EXERCISE PROMPT - The lines to copy are those in the records below that hold the word "遗憾的是".

═══

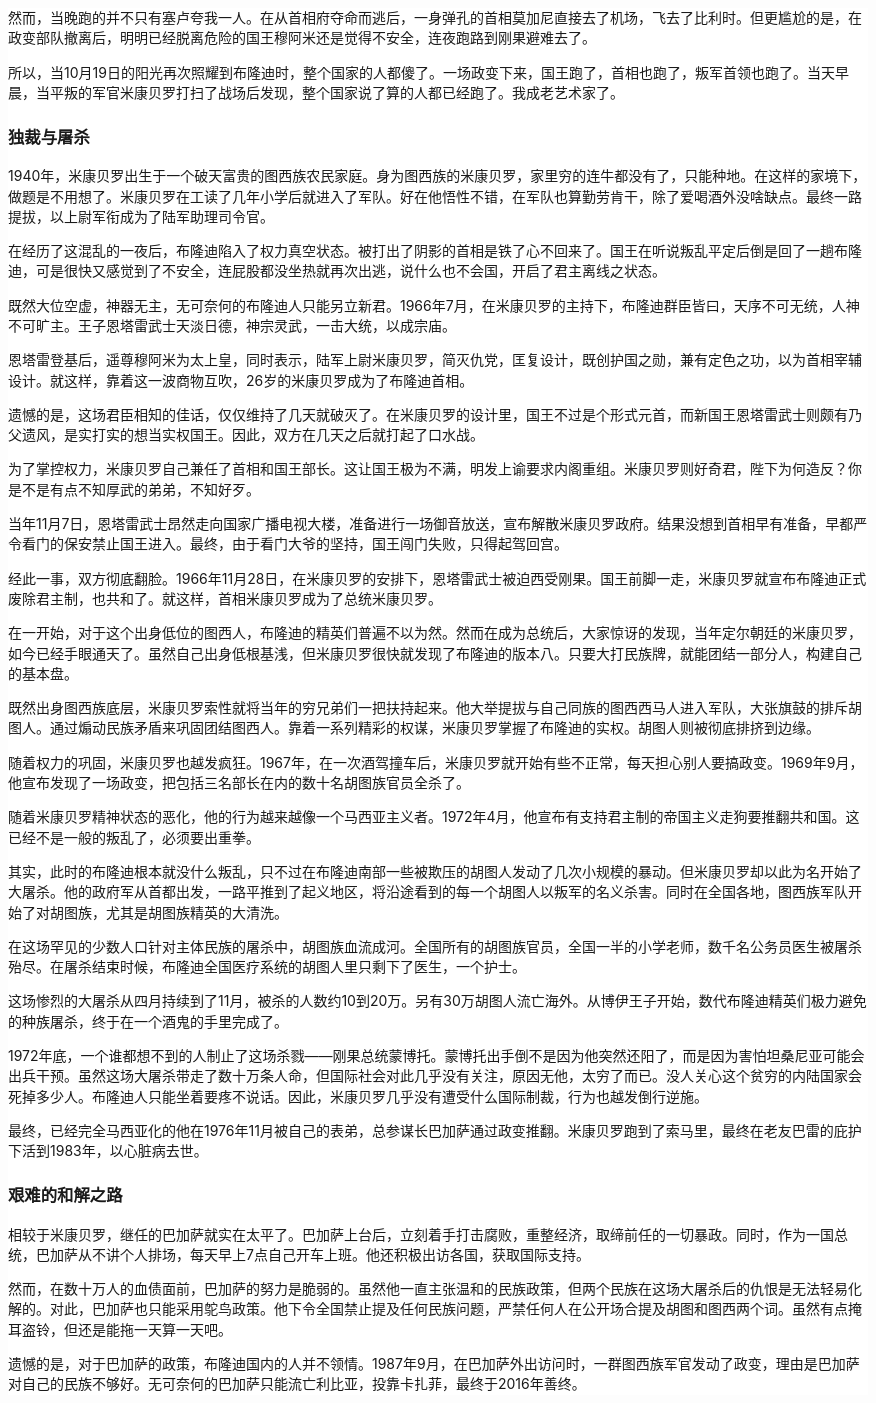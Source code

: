 然而，当晚跑的并不只有塞卢夸我一人。在从首相府夺命而逃后，一身弹孔的首相莫加尼直接去了机场，飞去了比利时。但更尴尬的是，在政变部队撤离后，明明已经脱离危险的国王穆阿米还是觉得不安全，连夜跑路到刚果避难去了。

所以，当10月19日的阳光再次照耀到布隆迪时，整个国家的人都傻了。一场政变下来，国王跑了，首相也跑了，叛军首领也跑了。当天早晨，当平叛的军官米康贝罗打扫了战场后发现，整个国家说了算的人都已经跑了。我成老艺术家了。

### 独裁与屠杀

1940年，米康贝罗出生于一个破天富贵的图西族农民家庭。身为图西族的米康贝罗，家里穷的连牛都没有了，只能种地。在这样的家境下，做题是不用想了。米康贝罗在工读了几年小学后就进入了军队。好在他悟性不错，在军队也算勤劳肯干，除了爱喝酒外没啥缺点。最终一路提拔，以上尉军衔成为了陆军助理司令官。

在经历了这混乱的一夜后，布隆迪陷入了权力真空状态。被打出了阴影的首相是铁了心不回来了。国王在听说叛乱平定后倒是回了一趟布隆迪，可是很快又感觉到了不安全，连屁股都没坐热就再次出逃，说什么也不会国，开启了君主离线之状态。

既然大位空虚，神器无主，无可奈何的布隆迪人只能另立新君。1966年7月，在米康贝罗的主持下，布隆迪群臣皆曰，天序不可无统，人神不可旷主。王子恩塔雷武士天淡日德，神宗灵武，一击大统，以成宗庙。

恩塔雷登基后，遥尊穆阿米为太上皇，同时表示，陆军上尉米康贝罗，简灭仇党，匡复设计，既创护国之勋，兼有定色之功，以为首相宰辅设计。就这样，靠着这一波商物互吹，26岁的米康贝罗成为了布隆迪首相。

遗憾的是，这场君臣相知的佳话，仅仅维持了几天就破灭了。在米康贝罗的设计里，国王不过是个形式元首，而新国王恩塔雷武士则颇有乃父遗风，是实打实的想当实权国王。因此，双方在几天之后就打起了口水战。

为了掌控权力，米康贝罗自己兼任了首相和国王部长。这让国王极为不满，明发上谕要求内阁重组。米康贝罗则好奇君，陛下为何造反？你是不是有点不知厚武的弟弟，不知好歹。

当年11月7日，恩塔雷武士昂然走向国家广播电视大楼，准备进行一场御音放送，宣布解散米康贝罗政府。结果没想到首相早有准备，早都严令看门的保安禁止国王进入。最终，由于看门大爷的坚持，国王闯门失败，只得起驾回宫。

经此一事，双方彻底翻脸。1966年11月28日，在米康贝罗的安排下，恩塔雷武士被迫西受刚果。国王前脚一走，米康贝罗就宣布布隆迪正式废除君主制，也共和了。就这样，首相米康贝罗成为了总统米康贝罗。

在一开始，对于这个出身低位的图西人，布隆迪的精英们普遍不以为然。然而在成为总统后，大家惊讶的发现，当年定尔朝廷的米康贝罗，如今已经手眼通天了。虽然自己出身低根基浅，但米康贝罗很快就发现了布隆迪的版本八。只要大打民族牌，就能团结一部分人，构建自己的基本盘。

既然出身图西族底层，米康贝罗索性就将当年的穷兄弟们一把扶持起来。他大举提拔与自己同族的图西西马人进入军队，大张旗鼓的排斥胡图人。通过煽动民族矛盾来巩固团结图西人。靠着一系列精彩的权谋，米康贝罗掌握了布隆迪的实权。胡图人则被彻底排挤到边缘。

随着权力的巩固，米康贝罗也越发疯狂。1967年，在一次酒驾撞车后，米康贝罗就开始有些不正常，每天担心别人要搞政变。1969年9月，他宣布发现了一场政变，把包括三名部长在内的数十名胡图族官员全杀了。

随着米康贝罗精神状态的恶化，他的行为越来越像一个马西亚主义者。1972年4月，他宣布有支持君主制的帝国主义走狗要推翻共和国。这已经不是一般的叛乱了，必须要出重拳。

其实，此时的布隆迪根本就没什么叛乱，只不过在布隆迪南部一些被欺压的胡图人发动了几次小规模的暴动。但米康贝罗却以此为名开始了大屠杀。他的政府军从首都出发，一路平推到了起义地区，将沿途看到的每一个胡图人以叛军的名义杀害。同时在全国各地，图西族军队开始了对胡图族，尤其是胡图族精英的大清洗。

在这场罕见的少数人口针对主体民族的屠杀中，胡图族血流成河。全国所有的胡图族官员，全国一半的小学老师，数千名公务员医生被屠杀殆尽。在屠杀结束时候，布隆迪全国医疗系统的胡图人里只剩下了医生，一个护士。

这场惨烈的大屠杀从四月持续到了11月，被杀的人数约10到20万。另有30万胡图人流亡海外。从博伊王子开始，数代布隆迪精英们极力避免的种族屠杀，终于在一个酒鬼的手里完成了。

1972年底，一个谁都想不到的人制止了这场杀戮——刚果总统蒙博托。蒙博托出手倒不是因为他突然还阳了，而是因为害怕坦桑尼亚可能会出兵干预。虽然这场大屠杀带走了数十万条人命，但国际社会对此几乎没有关注，原因无他，太穷了而已。没人关心这个贫穷的内陆国家会死掉多少人。布隆迪人只能坐着要疼不说话。因此，米康贝罗几乎没有遭受什么国际制裁，行为也越发倒行逆施。

最终，已经完全马西亚化的他在1976年11月被自己的表弟，总参谋长巴加萨通过政变推翻。米康贝罗跑到了索马里，最终在老友巴雷的庇护下活到1983年，以心脏病去世。

### 艰难的和解之路

相较于米康贝罗，继任的巴加萨就实在太平了。巴加萨上台后，立刻着手打击腐败，重整经济，取缔前任的一切暴政。同时，作为一国总统，巴加萨从不讲个人排场，每天早上7点自己开车上班。他还积极出访各国，获取国际支持。

然而，在数十万人的血债面前，巴加萨的努力是脆弱的。虽然他一直主张温和的民族政策，但两个民族在这场大屠杀后的仇恨是无法轻易化解的。对此，巴加萨也只能采用鸵鸟政策。他下令全国禁止提及任何民族问题，严禁任何人在公开场合提及胡图和图西两个词。虽然有点掩耳盗铃，但还是能拖一天算一天吧。

遗憾的是，对于巴加萨的政策，布隆迪国内的人并不领情。1987年9月，在巴加萨外出访问时，一群图西族军官发动了政变，理由是巴加萨对自己的民族不够好。无可奈何的巴加萨只能流亡利比亚，投靠卡扎菲，最终于2016年善终。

═══

RESPONSE -
遗憾的是，这场君臣相知的佳话，仅仅维持了几天就破灭了。在米康贝罗的设计里，国王不过是个形式元首，而新国王恩塔雷武士则颇有乃父遗风，是实打实的想当实权国王。因此，双方在几天之后就打起了口水战。
遗憾的是，对于巴加萨的政策，布隆迪国内的人并不领情。1987年9月，在巴加萨外出访问时，一群图西族军官发动了政变，理由是巴加萨对自己的民族不够好。无可奈何的巴加萨只能流亡利比亚，投靠卡扎菲，最终于2016年善终。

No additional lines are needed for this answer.